Syntax	wdcin 15525	Syntax for decidability of a class in another.
wff A DECIDin B
Definition	df-dcin 15526*	Define decidability of a class in another. (Contributed by BJ, 19-Feb-2022.)
|- ( A DECIDin B <-> A. x e. B DECID x e. A )
Theorem	decidi 15527	Property of being decidable in another class. (Contributed by BJ, 19-Feb-2022.)
|- ( A DECIDin B -> ( X e. B -> ( X e. A \/ -. X e. A ) ) )
Theorem	decidr 15528*	Sufficient condition for being decidable in another class. (Contributed by BJ, 19-Feb-2022.)
|- ( ph -> ( x e. B -> ( x e. A \/ -. x e. A ) ) )   =>    |- ( ph -> A DECIDin B )
Theorem	decidin 15529	If A is a decidable subclass of B (meaning: it is a subclass of B and it is decidable in B), and B is decidable in C, then A is decidable in C. (Contributed by BJ, 19-Feb-2022.)
|- ( ph -> A C_ B )   &    |- ( ph -> A DECIDin B )   &    |- ( ph -> B DECIDin C )   =>    |- ( ph -> A DECIDin C )
Theorem	uzdcinzz 15530	An upperset of integers is decidable in the integers. Reformulation of eluzdc 9703. (Contributed by Jim Kingdon, 18-Apr-2020.) (Revised by BJ, 19-Feb-2022.)
|- ( M e. ZZ -> ( ZZ>= ` M ) DECIDin ZZ )
Theorem	sumdc2 15531*	Alternate proof of sumdc 11542, without disjoint variable condition on N , x (longer because the statement is taylored to the proof sumdc 11542). (Contributed by BJ, 19-Feb-2022.)

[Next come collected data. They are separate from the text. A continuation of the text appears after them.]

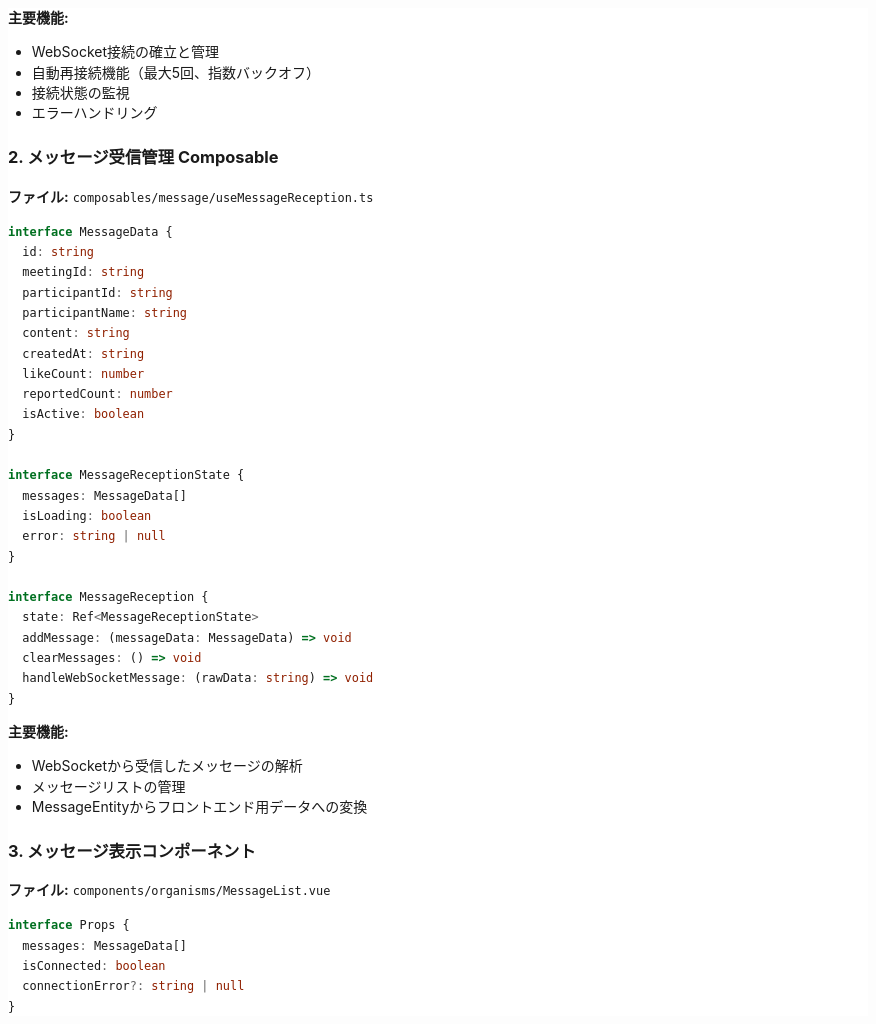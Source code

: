 **主要機能:**
- WebSocket接続の確立と管理
- 自動再接続機能（最大5回、指数バックオフ）
- 接続状態の監視
- エラーハンドリング

### 2. メッセージ受信管理 Composable

**ファイル:** `composables/message/useMessageReception.ts`

```typescript
interface MessageData {
  id: string
  meetingId: string
  participantId: string
  participantName: string
  content: string
  createdAt: string
  likeCount: number
  reportedCount: number
  isActive: boolean
}

interface MessageReceptionState {
  messages: MessageData[]
  isLoading: boolean
  error: string | null
}

interface MessageReception {
  state: Ref<MessageReceptionState>
  addMessage: (messageData: MessageData) => void
  clearMessages: () => void
  handleWebSocketMessage: (rawData: string) => void
}
```

**主要機能:**
- WebSocketから受信したメッセージの解析
- メッセージリストの管理
- MessageEntityからフロントエンド用データへの変換

### 3. メッセージ表示コンポーネント

**ファイル:** `components/organisms/MessageList.vue`

```typescript
interface Props {
  messages: MessageData[]
  isConnected: boolean
  connectionError?: string | null
}
```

|- ( ph -> M e. ZZ )   &    |- ( ph -> A C_ ( ZZ>= ` M ) )   &    |- ( ph -> A. x e. ( ZZ>= ` M )DECID x e. A )   &    |- ( ph -> N e. ZZ )   =>    |- ( ph -> DECID N e. A )
13.2.6  Disjoint union
Theorem	djucllem 15532*	Lemma for djulcl 7126 and djurcl 7127. (Contributed by BJ, 4-Jul-2022.)
|- X e. _V   &    |- F = ( x e. _V |-> <. X , x >. )   =>    |- ( A e. B -> ( ( F |` B ) ` A ) e. ( { X } X. B ) )
Theorem	djulclALT 15533	Shortening of djulcl 7126 using djucllem 15532. (Contributed by BJ, 4-Jul-2022.) (Proof modification is discouraged.) (New usage is discouraged.)
|- ( C e. A -> ( (inl |` A ) ` C ) e. ( A ⊔ B ) )
Theorem	djurclALT 15534	Shortening of djurcl 7127 using djucllem 15532. (Contributed by BJ, 4-Jul-2022.) (Proof modification is discouraged.) (New usage is discouraged.)
|- ( C e. B -> ( (inr |` B ) ` C ) e. ( A ⊔ B ) )
13.2.7  Miscellaneous
Theorem	funmptd 15535	The maps-to notation defines a function (deduction form). Note: one should similarly prove a deduction form of funopab4 5296, then prove funmptd 15535 from it, and then prove funmpt 5297 from that: this would reduce global proof length. (Contributed by BJ, 5-Aug-2024.)
|- ( ph -> F = ( x e. A |-> B ) )   =>    |- ( ph -> Fun F )
Theorem	fnmptd 15536*	The maps-to notation defines a function with domain (deduction form). (Contributed by BJ, 5-Aug-2024.)
|- ( ph -> F = ( x e. A |-> B ) )   &    |- ( ( ph /\ x e. A ) -> B e. V )   =>    |- ( ph -> F Fn A )
Theorem	if0ab 15537*	Expression of a conditional class as a class abstraction when the False alternative is the empty class: in that case, the conditional class is the extension, in the True alternative, of the condition. Remark: a consequence which could be formalized is the inclusion |- if ( ph , A , (/) ) C_ A and therefore, using elpwg 3614, |- ( A e. V -> if ( ph , A , (/) ) e. ~P A ), from which fmelpw1o 15538 could be derived, yielding an alternative proof. (Contributed by BJ, 16-Aug-2024.)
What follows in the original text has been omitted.